The Gorshkov's are armed with a 130mm gun, two Kashtan autocannon systems for missile defense, 8 Yakhont 3M55 or PJ-10 BrahMos anti-ship missiles (both are three ton supersonic missiles, with the BrahMos being an advanced version of Yakhont developed in cooperation with India), a launcher for 24 Uragan 1 (SA-N-12) anti-aircraft missiles (30 kilometers range, 70 kg/154 pound warhead), four 533mm (21 inch) torpedo tubes, four RPK-9 (SS-N-29) anti-submarine rockets and a helicopter. These ships require a crew of 210 sailors and will have the latest electronics the Russians have available for anti-air and anti-submarine work. These ships cost about $400 million each and will replace larger ships like the 7,900 ton Sovremenny class destroyers. These older, larger, ships, were designed for high seas operations far from Russian shores. The new fleet will be a return to the traditional Russian navy job of defending coastal waters. Even accomplishing that mission is in doubt if Russian cannot get its shipyards up to speed. Russia has been able to build some new corvettes but these are smaller and much less capable ships than the Gorshkovs.
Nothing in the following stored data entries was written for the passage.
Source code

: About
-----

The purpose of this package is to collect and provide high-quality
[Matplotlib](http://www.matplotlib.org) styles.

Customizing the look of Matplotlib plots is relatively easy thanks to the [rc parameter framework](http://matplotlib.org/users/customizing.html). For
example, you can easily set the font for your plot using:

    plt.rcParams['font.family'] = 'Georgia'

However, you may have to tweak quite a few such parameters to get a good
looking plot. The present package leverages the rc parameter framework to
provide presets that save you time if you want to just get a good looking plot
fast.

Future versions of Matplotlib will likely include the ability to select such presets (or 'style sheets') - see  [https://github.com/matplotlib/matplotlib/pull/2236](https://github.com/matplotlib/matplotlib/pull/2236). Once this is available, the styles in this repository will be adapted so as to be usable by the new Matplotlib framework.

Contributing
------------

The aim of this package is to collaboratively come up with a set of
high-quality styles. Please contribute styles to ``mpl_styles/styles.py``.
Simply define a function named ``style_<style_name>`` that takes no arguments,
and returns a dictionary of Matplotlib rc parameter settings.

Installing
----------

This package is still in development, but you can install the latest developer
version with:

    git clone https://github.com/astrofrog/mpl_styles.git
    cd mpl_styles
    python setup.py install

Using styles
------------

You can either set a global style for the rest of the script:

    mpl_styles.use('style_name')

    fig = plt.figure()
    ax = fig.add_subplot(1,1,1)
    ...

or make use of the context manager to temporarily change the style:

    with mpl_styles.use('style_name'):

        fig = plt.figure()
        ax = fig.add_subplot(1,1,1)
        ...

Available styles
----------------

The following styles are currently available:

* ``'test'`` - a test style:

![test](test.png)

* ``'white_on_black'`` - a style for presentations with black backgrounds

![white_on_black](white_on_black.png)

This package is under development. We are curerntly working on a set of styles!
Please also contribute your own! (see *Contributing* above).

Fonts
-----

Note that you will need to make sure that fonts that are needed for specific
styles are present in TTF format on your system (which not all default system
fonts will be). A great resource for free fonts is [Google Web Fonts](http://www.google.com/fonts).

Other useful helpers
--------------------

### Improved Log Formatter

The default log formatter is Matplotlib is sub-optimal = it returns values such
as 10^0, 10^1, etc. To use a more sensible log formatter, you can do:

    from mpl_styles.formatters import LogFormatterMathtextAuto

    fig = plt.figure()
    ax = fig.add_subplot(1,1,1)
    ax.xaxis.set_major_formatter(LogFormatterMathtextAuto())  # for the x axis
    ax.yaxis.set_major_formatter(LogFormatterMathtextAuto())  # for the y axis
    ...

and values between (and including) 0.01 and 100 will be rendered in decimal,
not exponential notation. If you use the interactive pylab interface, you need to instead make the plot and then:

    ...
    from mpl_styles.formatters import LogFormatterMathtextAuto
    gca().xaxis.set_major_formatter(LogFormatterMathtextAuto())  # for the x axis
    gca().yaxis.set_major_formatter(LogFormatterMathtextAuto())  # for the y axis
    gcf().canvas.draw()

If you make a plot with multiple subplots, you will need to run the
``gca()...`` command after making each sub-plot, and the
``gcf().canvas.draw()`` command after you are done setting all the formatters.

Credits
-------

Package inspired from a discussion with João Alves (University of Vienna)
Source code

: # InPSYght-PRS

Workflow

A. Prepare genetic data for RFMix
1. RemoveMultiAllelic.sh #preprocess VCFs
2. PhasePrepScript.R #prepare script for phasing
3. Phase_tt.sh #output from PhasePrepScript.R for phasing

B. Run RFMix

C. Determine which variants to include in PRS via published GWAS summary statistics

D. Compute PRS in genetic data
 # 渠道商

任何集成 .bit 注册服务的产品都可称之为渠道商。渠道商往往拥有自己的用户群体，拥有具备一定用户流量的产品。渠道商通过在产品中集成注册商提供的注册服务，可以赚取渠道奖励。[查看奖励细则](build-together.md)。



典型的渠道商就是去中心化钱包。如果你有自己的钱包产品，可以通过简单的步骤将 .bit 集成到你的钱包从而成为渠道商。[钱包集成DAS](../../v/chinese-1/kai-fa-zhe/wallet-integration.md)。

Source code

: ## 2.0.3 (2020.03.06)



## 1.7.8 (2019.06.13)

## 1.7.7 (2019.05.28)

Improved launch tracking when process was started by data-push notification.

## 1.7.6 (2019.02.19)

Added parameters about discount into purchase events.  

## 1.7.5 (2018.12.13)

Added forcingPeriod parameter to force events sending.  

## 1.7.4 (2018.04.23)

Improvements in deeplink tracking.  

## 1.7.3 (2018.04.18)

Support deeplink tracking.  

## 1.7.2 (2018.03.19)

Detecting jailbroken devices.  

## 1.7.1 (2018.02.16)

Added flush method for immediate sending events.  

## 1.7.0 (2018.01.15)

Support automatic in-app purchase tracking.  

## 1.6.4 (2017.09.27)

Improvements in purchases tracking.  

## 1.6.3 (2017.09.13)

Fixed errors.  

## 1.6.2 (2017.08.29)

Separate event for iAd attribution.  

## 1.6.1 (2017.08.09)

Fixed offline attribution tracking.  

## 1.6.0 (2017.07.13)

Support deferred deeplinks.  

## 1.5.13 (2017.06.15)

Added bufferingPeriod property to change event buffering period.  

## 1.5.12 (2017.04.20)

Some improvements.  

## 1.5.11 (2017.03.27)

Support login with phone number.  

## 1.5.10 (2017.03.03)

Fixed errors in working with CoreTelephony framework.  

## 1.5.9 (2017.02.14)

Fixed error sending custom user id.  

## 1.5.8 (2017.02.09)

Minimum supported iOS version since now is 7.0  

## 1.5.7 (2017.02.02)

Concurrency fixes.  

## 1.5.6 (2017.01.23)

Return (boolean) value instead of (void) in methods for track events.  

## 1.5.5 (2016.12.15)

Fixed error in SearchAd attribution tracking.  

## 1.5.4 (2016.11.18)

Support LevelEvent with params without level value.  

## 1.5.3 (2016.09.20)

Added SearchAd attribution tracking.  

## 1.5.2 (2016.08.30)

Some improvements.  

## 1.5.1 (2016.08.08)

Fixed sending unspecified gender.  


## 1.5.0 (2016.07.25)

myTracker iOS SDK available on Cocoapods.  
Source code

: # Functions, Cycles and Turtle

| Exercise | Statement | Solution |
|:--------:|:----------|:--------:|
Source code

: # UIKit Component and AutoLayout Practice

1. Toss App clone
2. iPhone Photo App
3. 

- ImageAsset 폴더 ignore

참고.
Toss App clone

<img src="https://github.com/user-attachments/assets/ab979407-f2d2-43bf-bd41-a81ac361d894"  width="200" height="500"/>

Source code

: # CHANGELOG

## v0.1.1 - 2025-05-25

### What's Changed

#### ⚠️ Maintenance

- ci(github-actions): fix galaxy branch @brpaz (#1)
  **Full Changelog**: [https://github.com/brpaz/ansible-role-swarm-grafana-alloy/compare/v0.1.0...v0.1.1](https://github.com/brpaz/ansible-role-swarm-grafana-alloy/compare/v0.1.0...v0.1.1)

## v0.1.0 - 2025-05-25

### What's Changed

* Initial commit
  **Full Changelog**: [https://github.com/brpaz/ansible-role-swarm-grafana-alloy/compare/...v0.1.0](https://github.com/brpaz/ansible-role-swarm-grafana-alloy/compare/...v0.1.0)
The Gorshkovs are not an isolated example. The same problems have been encountered with the Su-57 stealth fighter, the radical new T-14 tank, the new Borei SSBN and the Bulava ballistic missile for Borei. In general, Russian defense industries continue to have problems developing new technology or even manufacturing older items reliably. The Russian space program is having similar problems with its rockets. The list goes on and on. Russia plays down all these problems but the net result is they have very little locally produced stuff to replace their Cold War designs. Worse, China is now producing improved and more reliable versions of those Cold War era weapons, along with new Western tech (like large, missile armed UAVs) that Russia cannot master. In the late 1980s the Soviet (Russian) Navy was the second largest in the world and largely consisted of new ships, many of them nuclear powered and equipped with a formidable array of weapons. All that is largely gone now. China has left its Cold War era ship designs behind and is copying Western designs. So are the Russians, but not as competently as the Chinese. Nor can the Russians build dozens of new warships a year and have them operate reliably. American intel collecting aircraft, ships and satellites monitor sea trials for new Russian and Chinese ships and note that the Chinese are doing much better. Now the second largest fleet in the world is Chinese and it is looking to be a far more dangerous adversary than the Soviet fleet ever was.